====== Data supplied

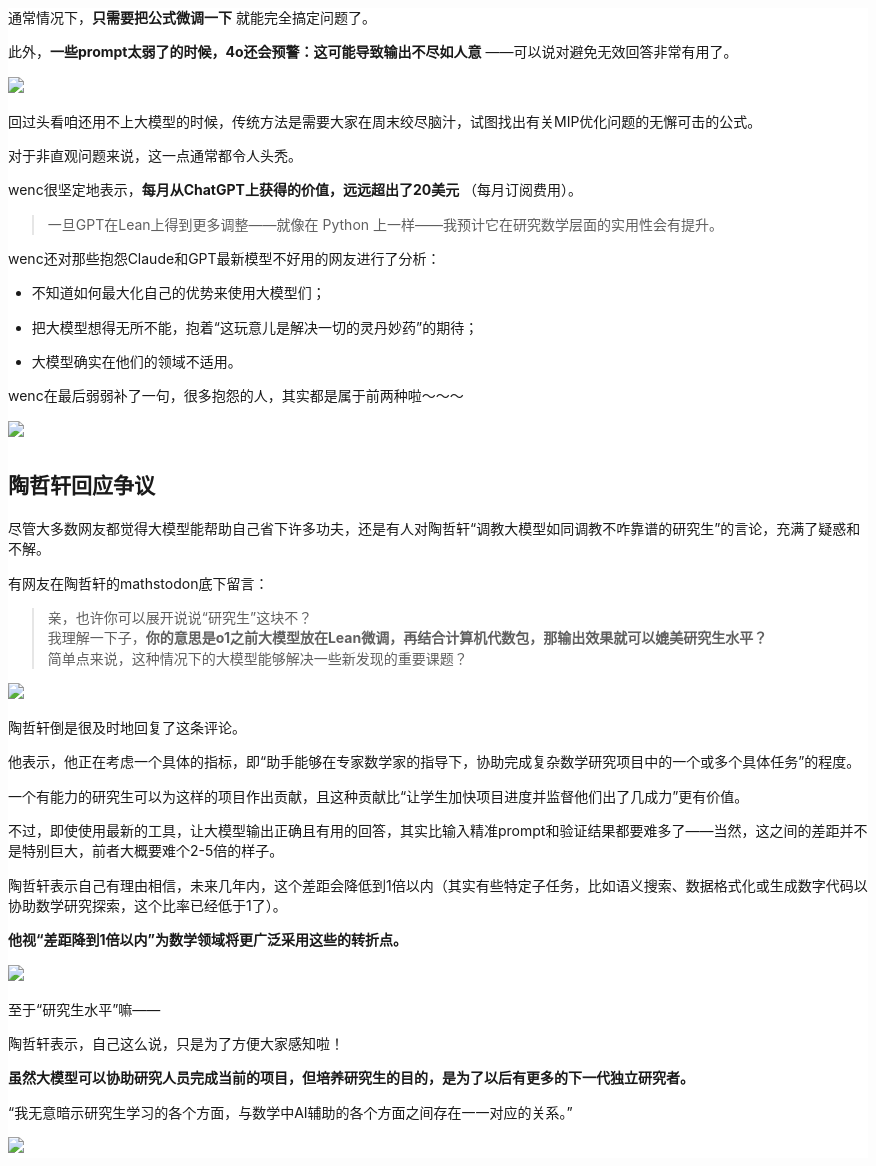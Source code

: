 通常情况下，**只需要把公式微调一下** 就能完全搞定问题了。

此外，**一些prompt太弱了的时候，4o还会预警：这可能导致输出不尽如人意** ——可以说对避免无效回答非常有用了。

![](https://mmbiz.qpic.cn/mmbiz_png/YicUhk5aAGtCCjicK9MhvlvkmZmwRfnkOSlpAGeEwjh1ycU4xmegleTPkhznIHGK1GKWXA0dqctSia3ucpq2oVibQA/640?wx_fmt=png&from=appmsg)

回过头看咱还用不上大模型的时候，传统方法是需要大家在周末绞尽脑汁，试图找出有关MIP优化问题的无懈可击的公式。

对于非直观问题来说，这一点通常都令人头秃。

wenc很坚定地表示，**每月从ChatGPT上获得的价值，远远超出了20美元** （每月订阅费用）。

> 一旦GPT在Lean上得到更多调整——就像在 Python 上一样——我预计它在研究数学层面的实用性会有提升。

wenc还对那些抱怨Claude和GPT最新模型不好用的网友进行了分析：

  * 不知道如何最大化自己的优势来使用大模型们；

  * 把大模型想得无所不能，抱着“这玩意儿是解决一切的灵丹妙药”的期待；

  * 大模型确实在他们的领域不适用。

wenc在最后弱弱补了一句，很多抱怨的人，其实都是属于前两种啦～～～

![](https://mmbiz.qpic.cn/mmbiz_jpg/YicUhk5aAGtCCjicK9MhvlvkmZmwRfnkOSiaFIXnA2ktscs3bkEPCZYCKmskNoYW1CdXrCMHL3e8YohmnTtHxExtg/640?wx_fmt=jpeg&from=appmsg)

## 陶哲轩回应争议

尽管大多数网友都觉得大模型能帮助自己省下许多功夫，还是有人对陶哲轩“调教大模型如同调教不咋靠谱的研究生”的言论，充满了疑惑和不解。

有网友在陶哲轩的mathstodon底下留言：

> 亲，也许你可以展开说说“研究生”这块不？  
> 我理解一下子，**你的意思是o1之前大模型放在Lean微调，再结合计算机代数包，那输出效果就可以媲美研究生水平？**  
>  简单点来说，这种情况下的大模型能够解决一些新发现的重要课题？

![](https://mmbiz.qpic.cn/mmbiz_png/YicUhk5aAGtCCjicK9MhvlvkmZmwRfnkOS5OkFZNgQ2tBGj8qAZBhK4jsDibhwMoP0tRoDZ4wjKjboKr2VZM4M3hA/640?wx_fmt=png&from=appmsg)

陶哲轩倒是很及时地回复了这条评论。

他表示，他正在考虑一个具体的指标，即“助手能够在专家数学家的指导下，协助完成复杂数学研究项目中的一个或多个具体任务”的程度。

一个有能力的研究生可以为这样的项目作出贡献，且这种贡献比“让学生加快项目进度并监督他们出了几成力”更有价值。

不过，即使使用最新的工具，让大模型输出正确且有用的回答，其实比输入精准prompt和验证结果都要难多了——当然，这之间的差距并不是特别巨大，前者大概要难个2-5倍的样子。

陶哲轩表示自己有理由相信，未来几年内，这个差距会降低到1倍以内（其实有些特定子任务，比如语义搜索、数据格式化或生成数字代码以协助数学研究探索，这个比率已经低于1了）。

**他视“差距降到1倍以内”为数学领域将更广泛采用这些的转折点。**

![](https://mmbiz.qpic.cn/mmbiz_png/YicUhk5aAGtCCjicK9MhvlvkmZmwRfnkOS60jZQ2DszgeaVgJzNdRuUVqOoCiaeuZ8bpr2Dng3HaoJLxicZoR79JlA/640?wx_fmt=png&from=appmsg)

至于“研究生水平”嘛——

陶哲轩表示，自己这么说，只是为了方便大家感知啦！

**虽然大模型可以协助研究人员完成当前的项目，但培养研究生的目的，是为了以后有更多的下一代独立研究者。**

“我无意暗示研究生学习的各个方面，与数学中AI辅助的各个方面之间存在一一对应的关系。”

![](https://mmbiz.qpic.cn/mmbiz_png/YicUhk5aAGtCCjicK9MhvlvkmZmwRfnkOSx7Ea1T1OaOYrrdU1V0EKPZcSpL29D8EmWulFDq6hfPvicVVxeNIicoew/640?wx_fmt=png&from=appmsg)
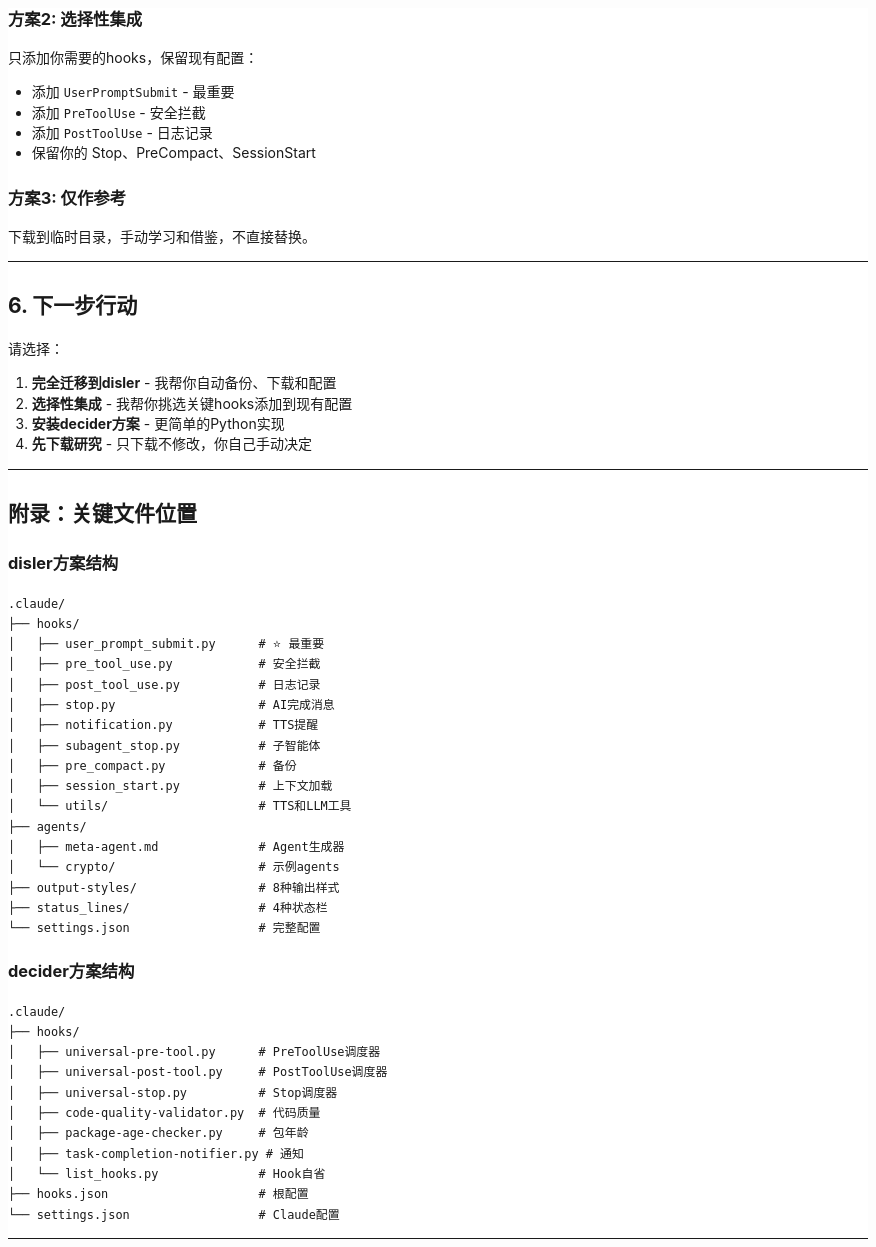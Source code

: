 ### 方案2: 选择性集成

只添加你需要的hooks，保留现有配置：
- 添加 `UserPromptSubmit` - 最重要
- 添加 `PreToolUse` - 安全拦截
- 添加 `PostToolUse` - 日志记录
- 保留你的 Stop、PreCompact、SessionStart

### 方案3: 仅作参考

下载到临时目录，手动学习和借鉴，不直接替换。

---

## 6. 下一步行动

请选择：
1. **完全迁移到disler** - 我帮你自动备份、下载和配置
2. **选择性集成** - 我帮你挑选关键hooks添加到现有配置
3. **安装decider方案** - 更简单的Python实现
4. **先下载研究** - 只下载不修改，你自己手动决定

---

## 附录：关键文件位置

### disler方案结构
```
.claude/
├── hooks/
│   ├── user_prompt_submit.py      # ⭐ 最重要
│   ├── pre_tool_use.py            # 安全拦截
│   ├── post_tool_use.py           # 日志记录
│   ├── stop.py                    # AI完成消息
│   ├── notification.py            # TTS提醒
│   ├── subagent_stop.py           # 子智能体
│   ├── pre_compact.py             # 备份
│   ├── session_start.py           # 上下文加载
│   └── utils/                     # TTS和LLM工具
├── agents/
│   ├── meta-agent.md              # Agent生成器
│   └── crypto/                    # 示例agents
├── output-styles/                 # 8种输出样式
├── status_lines/                  # 4种状态栏
└── settings.json                  # 完整配置
```

### decider方案结构
```
.claude/
├── hooks/
│   ├── universal-pre-tool.py      # PreToolUse调度器
│   ├── universal-post-tool.py     # PostToolUse调度器
│   ├── universal-stop.py          # Stop调度器
│   ├── code-quality-validator.py  # 代码质量
│   ├── package-age-checker.py     # 包年龄
│   ├── task-completion-notifier.py # 通知
│   └── list_hooks.py              # Hook自省
├── hooks.json                     # 根配置
└── settings.json                  # Claude配置
```

---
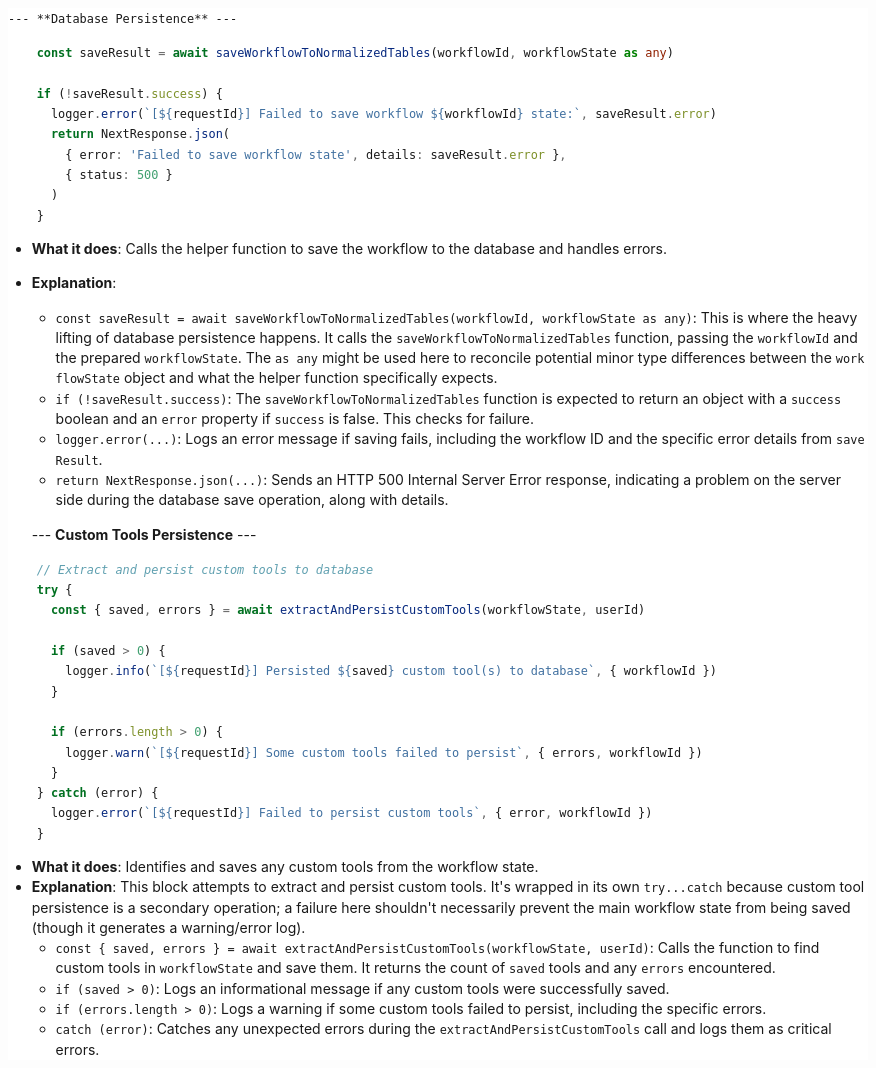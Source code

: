     --- **Database Persistence** ---

```typescript
    const saveResult = await saveWorkflowToNormalizedTables(workflowId, workflowState as any)

    if (!saveResult.success) {
      logger.error(`[${requestId}] Failed to save workflow ${workflowId} state:`, saveResult.error)
      return NextResponse.json(
        { error: 'Failed to save workflow state', details: saveResult.error },
        { status: 500 }
      )
    }
```
*   **What it does**: Calls the helper function to save the workflow to the database and handles errors.
*   **Explanation**:
    *   `const saveResult = await saveWorkflowToNormalizedTables(workflowId, workflowState as any)`: This is where the heavy lifting of database persistence happens. It calls the `saveWorkflowToNormalizedTables` function, passing the `workflowId` and the prepared `workflowState`. The `as any` might be used here to reconcile potential minor type differences between the `workflowState` object and what the helper function specifically expects.
    *   `if (!saveResult.success)`: The `saveWorkflowToNormalizedTables` function is expected to return an object with a `success` boolean and an `error` property if `success` is false. This checks for failure.
    *   `logger.error(...)`: Logs an error message if saving fails, including the workflow ID and the specific error details from `saveResult`.
    *   `return NextResponse.json(...)`: Sends an HTTP 500 Internal Server Error response, indicating a problem on the server side during the database save operation, along with details.

    --- **Custom Tools Persistence** ---

```typescript
    // Extract and persist custom tools to database
    try {
      const { saved, errors } = await extractAndPersistCustomTools(workflowState, userId)

      if (saved > 0) {
        logger.info(`[${requestId}] Persisted ${saved} custom tool(s) to database`, { workflowId })
      }

      if (errors.length > 0) {
        logger.warn(`[${requestId}] Some custom tools failed to persist`, { errors, workflowId })
      }
    } catch (error) {
      logger.error(`[${requestId}] Failed to persist custom tools`, { error, workflowId })
    }
```
*   **What it does**: Identifies and saves any custom tools from the workflow state.
*   **Explanation**: This block attempts to extract and persist custom tools. It's wrapped in its own `try...catch` because custom tool persistence is a secondary operation; a failure here shouldn't necessarily prevent the main workflow state from being saved (though it generates a warning/error log).
    *   `const { saved, errors } = await extractAndPersistCustomTools(workflowState, userId)`: Calls the function to find custom tools in `workflowState` and save them. It returns the count of `saved` tools and any `errors` encountered.
    *   `if (saved > 0)`: Logs an informational message if any custom tools were successfully saved.
    *   `if (errors.length > 0)`: Logs a warning if some custom tools failed to persist, including the specific errors.
    *   `catch (error)`: Catches any unexpected errors during the `extractAndPersistCustomTools` call and logs them as critical errors.
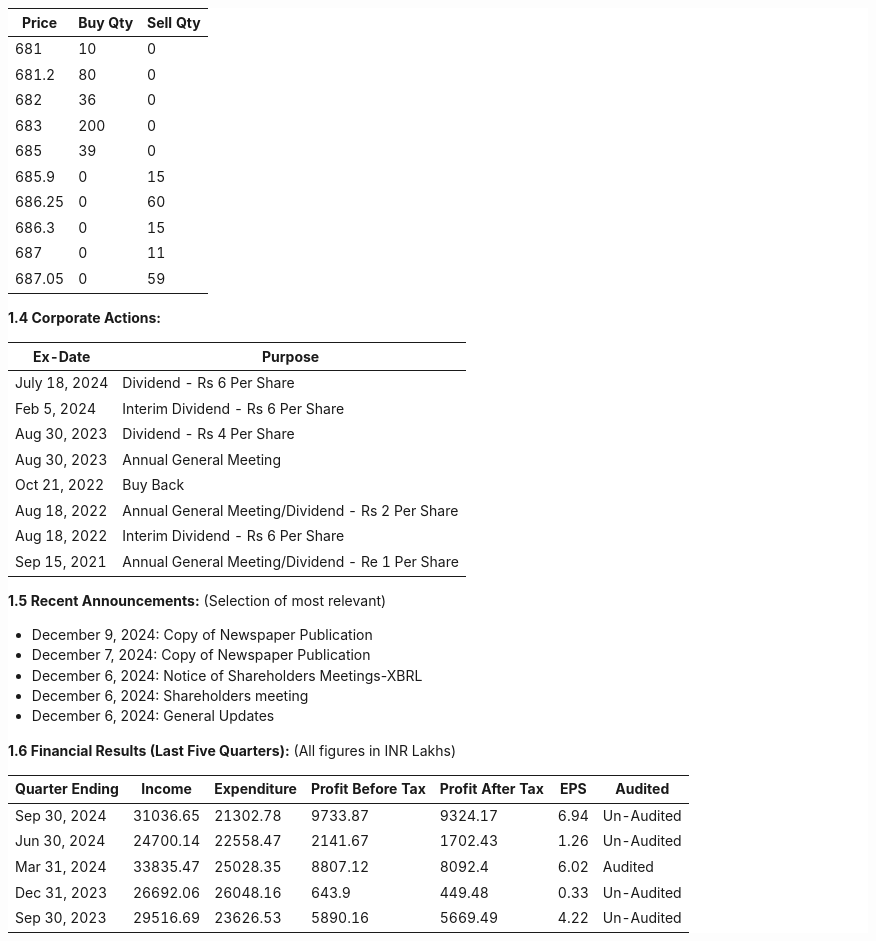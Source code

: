 | Price | Buy Qty | Sell Qty |
|---|---|---|
| 681 | 10 | 0 |
| 681.2 | 80 | 0 |
| 682 | 36 | 0 |
| 683 | 200 | 0 |
| 685 | 39 | 0 |
| 685.9 | 0 | 15 |
| 686.25 | 0 | 60 |
| 686.3 | 0 | 15 |
| 687 | 0 | 11 |
| 687.05 | 0 | 59 |


**1.4 Corporate Actions:**

| Ex-Date     | Purpose                               |
|-------------|---------------------------------------|
| July 18, 2024 | Dividend - Rs 6 Per Share             |
| Feb 5, 2024  | Interim Dividend - Rs 6 Per Share      |
| Aug 30, 2023 | Dividend - Rs 4 Per Share             |
| Aug 30, 2023 | Annual General Meeting                 |
| Oct 21, 2022 | Buy Back                               |
| Aug 18, 2022 | Annual General Meeting/Dividend - Rs 2 Per Share |
| Aug 18, 2022 | Interim Dividend - Rs 6 Per Share      |
| Sep 15, 2021 | Annual General Meeting/Dividend - Re 1 Per Share |


**1.5 Recent Announcements:** (Selection of most relevant)

* December 9, 2024: Copy of Newspaper Publication
* December 7, 2024: Copy of Newspaper Publication
* December 6, 2024: Notice of Shareholders Meetings-XBRL
* December 6, 2024: Shareholders meeting
* December 6, 2024: General Updates


**1.6 Financial Results (Last Five Quarters):**  (All figures in INR Lakhs)

| Quarter Ending     | Income     | Expenditure | Profit Before Tax | Profit After Tax | EPS      | Audited |
|----------------------|------------|-------------|--------------------|-----------------|----------|---------|
| Sep 30, 2024       | 31036.65   | 21302.78    | 9733.87           | 9324.17          | 6.94     | Un-Audited |
| Jun 30, 2024       | 24700.14   | 22558.47    | 2141.67           | 1702.43          | 1.26     | Un-Audited |
| Mar 31, 2024       | 33835.47   | 25028.35    | 8807.12           | 8092.4           | 6.02     | Audited  |
| Dec 31, 2023       | 26692.06   | 26048.16    | 643.9             | 449.48          | 0.33     | Un-Audited |
| Sep 30, 2023       | 29516.69   | 23626.53    | 5890.16           | 5669.49          | 4.22     | Un-Audited |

============

**What is expected:**
In the records above, find each line that holds the word "length"; copy all such lines.

**Written answer:**
      if (errors.length > 0) {
    *   `if (errors.length > 0)`: Logs a warning if some custom tools failed to persist, including the specific errors.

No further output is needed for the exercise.